» Problem to solve:
Once the line with "The senior defense" is found in the data, output it and each following line exactly, up to and including the line with "## Overview of the Project", and nothing before or after.

» Data provided:
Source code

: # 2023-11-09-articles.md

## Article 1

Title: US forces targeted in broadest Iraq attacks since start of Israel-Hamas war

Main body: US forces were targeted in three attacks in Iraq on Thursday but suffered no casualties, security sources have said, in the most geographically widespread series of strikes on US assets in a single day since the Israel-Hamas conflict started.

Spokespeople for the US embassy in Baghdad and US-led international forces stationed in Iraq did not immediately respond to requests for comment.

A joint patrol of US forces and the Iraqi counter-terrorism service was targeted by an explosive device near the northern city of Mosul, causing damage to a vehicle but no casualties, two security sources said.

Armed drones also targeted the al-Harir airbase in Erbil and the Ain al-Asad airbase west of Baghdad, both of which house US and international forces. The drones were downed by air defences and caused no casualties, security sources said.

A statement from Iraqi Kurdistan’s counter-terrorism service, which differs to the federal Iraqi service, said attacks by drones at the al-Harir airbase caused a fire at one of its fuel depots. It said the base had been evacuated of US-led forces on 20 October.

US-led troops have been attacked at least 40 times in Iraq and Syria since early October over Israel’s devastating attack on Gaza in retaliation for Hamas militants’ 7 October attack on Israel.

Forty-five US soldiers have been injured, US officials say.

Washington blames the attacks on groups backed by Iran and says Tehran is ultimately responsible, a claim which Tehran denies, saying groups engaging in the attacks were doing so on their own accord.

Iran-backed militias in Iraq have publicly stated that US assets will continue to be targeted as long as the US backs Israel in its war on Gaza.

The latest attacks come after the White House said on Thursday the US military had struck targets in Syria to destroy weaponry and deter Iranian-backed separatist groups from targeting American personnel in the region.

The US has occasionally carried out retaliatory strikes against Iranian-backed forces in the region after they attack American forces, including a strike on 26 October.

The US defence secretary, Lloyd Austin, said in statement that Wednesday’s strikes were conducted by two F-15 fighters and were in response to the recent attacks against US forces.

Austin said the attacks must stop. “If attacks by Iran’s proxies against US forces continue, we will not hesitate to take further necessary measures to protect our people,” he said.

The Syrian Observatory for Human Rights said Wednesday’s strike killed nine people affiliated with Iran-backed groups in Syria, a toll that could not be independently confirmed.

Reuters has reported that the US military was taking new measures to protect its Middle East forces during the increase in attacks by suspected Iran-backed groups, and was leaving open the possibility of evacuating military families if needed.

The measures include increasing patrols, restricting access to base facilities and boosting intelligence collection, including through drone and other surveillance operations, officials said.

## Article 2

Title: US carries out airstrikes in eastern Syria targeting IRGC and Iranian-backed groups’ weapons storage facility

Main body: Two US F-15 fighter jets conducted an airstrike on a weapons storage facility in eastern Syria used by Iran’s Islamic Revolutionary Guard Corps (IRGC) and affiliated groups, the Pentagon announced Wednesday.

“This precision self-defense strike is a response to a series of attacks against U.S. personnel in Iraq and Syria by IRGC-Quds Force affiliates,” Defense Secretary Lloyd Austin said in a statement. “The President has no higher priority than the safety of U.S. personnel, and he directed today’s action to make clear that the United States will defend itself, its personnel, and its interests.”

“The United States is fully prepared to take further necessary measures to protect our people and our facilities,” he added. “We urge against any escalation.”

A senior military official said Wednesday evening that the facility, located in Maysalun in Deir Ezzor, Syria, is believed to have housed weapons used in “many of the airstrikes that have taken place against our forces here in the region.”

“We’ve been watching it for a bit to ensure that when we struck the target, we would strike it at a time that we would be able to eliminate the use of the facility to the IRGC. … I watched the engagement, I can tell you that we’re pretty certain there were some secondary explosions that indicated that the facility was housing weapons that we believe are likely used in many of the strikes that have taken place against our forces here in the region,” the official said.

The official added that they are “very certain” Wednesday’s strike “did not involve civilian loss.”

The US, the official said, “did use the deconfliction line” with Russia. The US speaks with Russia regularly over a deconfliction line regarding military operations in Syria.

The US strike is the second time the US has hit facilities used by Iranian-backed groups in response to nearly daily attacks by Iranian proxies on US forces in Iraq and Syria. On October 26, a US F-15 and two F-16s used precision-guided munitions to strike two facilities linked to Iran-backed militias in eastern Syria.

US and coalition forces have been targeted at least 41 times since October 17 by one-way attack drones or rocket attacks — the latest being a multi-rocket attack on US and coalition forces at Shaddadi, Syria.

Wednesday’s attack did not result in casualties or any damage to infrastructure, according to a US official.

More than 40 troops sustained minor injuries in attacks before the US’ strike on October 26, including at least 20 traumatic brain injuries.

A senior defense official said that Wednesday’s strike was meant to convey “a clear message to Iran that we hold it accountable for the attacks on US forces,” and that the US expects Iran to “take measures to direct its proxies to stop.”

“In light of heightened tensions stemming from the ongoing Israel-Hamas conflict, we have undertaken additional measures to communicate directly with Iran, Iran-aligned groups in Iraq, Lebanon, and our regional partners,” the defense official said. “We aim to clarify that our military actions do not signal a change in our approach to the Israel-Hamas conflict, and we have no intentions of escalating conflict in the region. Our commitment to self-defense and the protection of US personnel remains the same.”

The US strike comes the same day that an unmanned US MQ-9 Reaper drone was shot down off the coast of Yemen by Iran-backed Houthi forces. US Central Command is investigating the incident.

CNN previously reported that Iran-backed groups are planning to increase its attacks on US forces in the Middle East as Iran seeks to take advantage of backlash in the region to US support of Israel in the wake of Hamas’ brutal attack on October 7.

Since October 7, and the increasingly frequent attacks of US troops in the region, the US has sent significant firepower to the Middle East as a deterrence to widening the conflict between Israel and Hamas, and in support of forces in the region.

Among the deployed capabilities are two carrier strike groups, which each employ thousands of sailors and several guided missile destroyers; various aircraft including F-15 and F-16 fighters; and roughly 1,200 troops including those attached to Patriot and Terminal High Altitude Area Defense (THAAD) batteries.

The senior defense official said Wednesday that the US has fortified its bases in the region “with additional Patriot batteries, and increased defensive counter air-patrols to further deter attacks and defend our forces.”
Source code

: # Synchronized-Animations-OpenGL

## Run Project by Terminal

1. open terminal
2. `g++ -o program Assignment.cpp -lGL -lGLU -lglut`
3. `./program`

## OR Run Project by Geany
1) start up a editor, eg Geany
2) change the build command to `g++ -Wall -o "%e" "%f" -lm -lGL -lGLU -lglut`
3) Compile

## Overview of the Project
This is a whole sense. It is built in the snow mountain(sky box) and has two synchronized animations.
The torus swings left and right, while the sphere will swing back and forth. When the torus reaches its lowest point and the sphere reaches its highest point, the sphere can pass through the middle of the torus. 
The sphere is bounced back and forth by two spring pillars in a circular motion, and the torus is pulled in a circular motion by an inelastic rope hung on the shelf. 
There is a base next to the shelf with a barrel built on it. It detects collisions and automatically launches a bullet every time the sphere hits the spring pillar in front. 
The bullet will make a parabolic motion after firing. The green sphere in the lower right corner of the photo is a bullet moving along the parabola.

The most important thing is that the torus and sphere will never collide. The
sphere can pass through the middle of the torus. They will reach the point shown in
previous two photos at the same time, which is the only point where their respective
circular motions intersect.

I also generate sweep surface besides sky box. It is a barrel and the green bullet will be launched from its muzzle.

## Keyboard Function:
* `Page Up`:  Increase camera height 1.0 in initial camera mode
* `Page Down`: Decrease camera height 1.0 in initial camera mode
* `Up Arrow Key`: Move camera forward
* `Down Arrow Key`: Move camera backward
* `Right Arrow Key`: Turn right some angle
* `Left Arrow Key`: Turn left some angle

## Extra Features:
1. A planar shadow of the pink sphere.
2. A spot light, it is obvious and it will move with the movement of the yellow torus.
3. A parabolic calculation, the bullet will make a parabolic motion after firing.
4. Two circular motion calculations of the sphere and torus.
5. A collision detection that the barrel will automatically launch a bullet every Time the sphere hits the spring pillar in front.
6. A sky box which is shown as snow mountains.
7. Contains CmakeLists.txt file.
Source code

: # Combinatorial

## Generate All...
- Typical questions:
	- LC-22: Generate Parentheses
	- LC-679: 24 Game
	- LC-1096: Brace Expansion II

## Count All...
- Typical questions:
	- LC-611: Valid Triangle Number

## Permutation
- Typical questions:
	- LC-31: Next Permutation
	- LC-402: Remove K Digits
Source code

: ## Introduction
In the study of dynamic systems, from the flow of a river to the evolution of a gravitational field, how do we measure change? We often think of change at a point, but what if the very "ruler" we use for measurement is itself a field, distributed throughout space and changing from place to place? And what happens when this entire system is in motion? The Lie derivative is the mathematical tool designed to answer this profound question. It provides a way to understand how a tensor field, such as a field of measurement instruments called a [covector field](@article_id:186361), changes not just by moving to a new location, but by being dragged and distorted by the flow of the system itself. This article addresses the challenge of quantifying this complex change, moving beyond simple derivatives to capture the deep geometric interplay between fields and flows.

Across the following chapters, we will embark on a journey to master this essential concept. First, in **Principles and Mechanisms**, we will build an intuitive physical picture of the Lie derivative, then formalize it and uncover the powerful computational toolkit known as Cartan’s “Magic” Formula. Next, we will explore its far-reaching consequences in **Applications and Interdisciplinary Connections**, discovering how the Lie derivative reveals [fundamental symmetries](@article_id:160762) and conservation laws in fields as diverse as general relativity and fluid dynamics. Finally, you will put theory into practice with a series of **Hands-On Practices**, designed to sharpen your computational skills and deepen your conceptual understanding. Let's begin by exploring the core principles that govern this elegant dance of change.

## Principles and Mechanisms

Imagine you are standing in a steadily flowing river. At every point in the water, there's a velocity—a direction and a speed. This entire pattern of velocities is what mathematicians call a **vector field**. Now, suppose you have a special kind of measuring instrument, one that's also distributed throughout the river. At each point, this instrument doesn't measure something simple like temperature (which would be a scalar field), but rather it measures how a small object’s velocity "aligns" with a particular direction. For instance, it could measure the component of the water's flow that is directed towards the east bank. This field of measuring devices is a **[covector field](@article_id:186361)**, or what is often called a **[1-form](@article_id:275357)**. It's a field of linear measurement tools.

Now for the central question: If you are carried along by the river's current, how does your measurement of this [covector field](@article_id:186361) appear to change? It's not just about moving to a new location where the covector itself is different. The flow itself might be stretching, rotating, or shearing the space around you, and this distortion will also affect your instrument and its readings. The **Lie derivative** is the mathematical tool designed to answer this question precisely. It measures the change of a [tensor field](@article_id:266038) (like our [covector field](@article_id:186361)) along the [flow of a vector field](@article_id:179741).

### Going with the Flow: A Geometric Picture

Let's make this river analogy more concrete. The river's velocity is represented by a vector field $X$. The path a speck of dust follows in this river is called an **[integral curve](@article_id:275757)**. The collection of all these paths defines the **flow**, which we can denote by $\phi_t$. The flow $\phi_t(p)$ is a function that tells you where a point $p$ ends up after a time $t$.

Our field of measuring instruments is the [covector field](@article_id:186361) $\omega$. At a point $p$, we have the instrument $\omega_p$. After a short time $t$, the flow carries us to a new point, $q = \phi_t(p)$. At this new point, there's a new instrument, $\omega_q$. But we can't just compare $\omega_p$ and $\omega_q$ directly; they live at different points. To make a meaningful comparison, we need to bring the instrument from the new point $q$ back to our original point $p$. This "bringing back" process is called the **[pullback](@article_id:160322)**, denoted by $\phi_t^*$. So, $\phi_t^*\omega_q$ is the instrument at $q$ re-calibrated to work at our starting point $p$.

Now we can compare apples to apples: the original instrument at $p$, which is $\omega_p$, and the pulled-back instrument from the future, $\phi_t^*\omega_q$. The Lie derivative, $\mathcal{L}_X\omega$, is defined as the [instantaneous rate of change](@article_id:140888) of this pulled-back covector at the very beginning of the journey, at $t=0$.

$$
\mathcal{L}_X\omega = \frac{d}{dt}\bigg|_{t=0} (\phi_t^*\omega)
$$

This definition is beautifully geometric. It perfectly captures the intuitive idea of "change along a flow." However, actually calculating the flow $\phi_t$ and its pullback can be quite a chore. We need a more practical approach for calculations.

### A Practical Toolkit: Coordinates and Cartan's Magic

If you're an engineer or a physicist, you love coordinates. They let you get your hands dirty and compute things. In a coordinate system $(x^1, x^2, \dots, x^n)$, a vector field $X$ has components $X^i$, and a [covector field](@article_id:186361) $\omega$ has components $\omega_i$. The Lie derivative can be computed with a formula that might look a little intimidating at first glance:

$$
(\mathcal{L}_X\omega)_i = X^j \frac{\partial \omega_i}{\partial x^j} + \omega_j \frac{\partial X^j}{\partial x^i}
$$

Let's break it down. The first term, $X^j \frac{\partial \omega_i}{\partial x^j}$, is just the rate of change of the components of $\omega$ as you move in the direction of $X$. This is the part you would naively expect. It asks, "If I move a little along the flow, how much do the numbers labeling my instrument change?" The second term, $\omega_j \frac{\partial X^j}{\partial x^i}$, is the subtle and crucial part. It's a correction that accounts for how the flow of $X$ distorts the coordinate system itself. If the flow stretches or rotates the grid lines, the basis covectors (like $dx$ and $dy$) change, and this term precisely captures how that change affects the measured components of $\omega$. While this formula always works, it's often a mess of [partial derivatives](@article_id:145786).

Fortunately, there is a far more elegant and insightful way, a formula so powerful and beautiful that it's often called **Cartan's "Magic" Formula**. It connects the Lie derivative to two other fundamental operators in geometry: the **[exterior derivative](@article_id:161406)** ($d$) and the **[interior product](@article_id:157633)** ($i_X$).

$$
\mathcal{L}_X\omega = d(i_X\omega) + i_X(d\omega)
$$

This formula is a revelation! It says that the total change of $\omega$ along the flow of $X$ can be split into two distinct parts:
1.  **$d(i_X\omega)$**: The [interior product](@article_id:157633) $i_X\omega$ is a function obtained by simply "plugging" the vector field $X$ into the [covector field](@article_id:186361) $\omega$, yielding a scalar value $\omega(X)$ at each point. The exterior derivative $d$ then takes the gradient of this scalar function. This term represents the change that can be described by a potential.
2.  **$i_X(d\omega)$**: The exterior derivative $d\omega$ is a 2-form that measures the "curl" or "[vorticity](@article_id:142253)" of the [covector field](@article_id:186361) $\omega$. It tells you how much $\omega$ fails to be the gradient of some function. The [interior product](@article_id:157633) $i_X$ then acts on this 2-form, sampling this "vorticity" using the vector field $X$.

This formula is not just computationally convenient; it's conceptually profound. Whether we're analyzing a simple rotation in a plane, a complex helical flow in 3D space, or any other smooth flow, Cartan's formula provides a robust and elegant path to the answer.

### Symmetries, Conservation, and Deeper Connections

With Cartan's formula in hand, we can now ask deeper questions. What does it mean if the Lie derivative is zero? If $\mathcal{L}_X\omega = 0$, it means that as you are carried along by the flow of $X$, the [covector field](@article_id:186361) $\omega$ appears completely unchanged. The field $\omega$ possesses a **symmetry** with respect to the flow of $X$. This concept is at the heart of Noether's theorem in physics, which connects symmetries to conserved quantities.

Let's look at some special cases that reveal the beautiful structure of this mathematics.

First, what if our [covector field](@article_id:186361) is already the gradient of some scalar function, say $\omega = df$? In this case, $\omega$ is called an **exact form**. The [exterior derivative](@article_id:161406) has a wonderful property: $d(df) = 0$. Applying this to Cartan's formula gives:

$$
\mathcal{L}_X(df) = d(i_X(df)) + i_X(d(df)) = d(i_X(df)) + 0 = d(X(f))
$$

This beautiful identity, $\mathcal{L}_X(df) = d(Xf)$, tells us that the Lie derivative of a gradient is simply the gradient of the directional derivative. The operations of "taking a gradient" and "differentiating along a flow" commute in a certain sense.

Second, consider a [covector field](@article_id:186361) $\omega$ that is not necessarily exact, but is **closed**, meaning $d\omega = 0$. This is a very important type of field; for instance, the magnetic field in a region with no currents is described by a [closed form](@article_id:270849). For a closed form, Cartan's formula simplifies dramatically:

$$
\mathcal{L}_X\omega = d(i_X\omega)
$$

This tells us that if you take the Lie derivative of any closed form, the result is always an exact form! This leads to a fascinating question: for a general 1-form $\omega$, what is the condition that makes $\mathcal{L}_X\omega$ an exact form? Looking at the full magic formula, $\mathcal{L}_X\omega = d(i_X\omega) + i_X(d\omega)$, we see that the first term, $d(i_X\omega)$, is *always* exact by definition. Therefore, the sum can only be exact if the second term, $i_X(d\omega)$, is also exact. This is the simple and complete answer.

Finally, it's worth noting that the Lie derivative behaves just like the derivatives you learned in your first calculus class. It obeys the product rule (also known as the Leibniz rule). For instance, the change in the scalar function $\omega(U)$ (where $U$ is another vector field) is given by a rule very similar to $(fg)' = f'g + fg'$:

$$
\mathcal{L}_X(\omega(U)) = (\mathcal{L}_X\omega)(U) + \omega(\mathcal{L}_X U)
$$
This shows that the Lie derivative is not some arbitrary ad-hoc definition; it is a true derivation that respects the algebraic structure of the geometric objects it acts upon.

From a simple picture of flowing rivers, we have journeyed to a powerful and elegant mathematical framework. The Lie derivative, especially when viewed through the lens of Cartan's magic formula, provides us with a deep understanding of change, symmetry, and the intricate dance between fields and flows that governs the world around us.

» Output of the exercise:
The senior defense official said Wednesday that the US has fortified its bases in the region “with additional Patriot batteries, and increased defensive counter air-patrols to further deter attacks and defend our forces.”
Source code

: # Synchronized-Animations-OpenGL

## Run Project by Terminal

1. open terminal
2. `g++ -o program Assignment.cpp -lGL -lGLU -lglut`
3. `./program`

## OR Run Project by Geany
1) start up a editor, eg Geany
2) change the build command to `g++ -Wall -o "%e" "%f" -lm -lGL -lGLU -lglut`
3) Compile

## Overview of the Project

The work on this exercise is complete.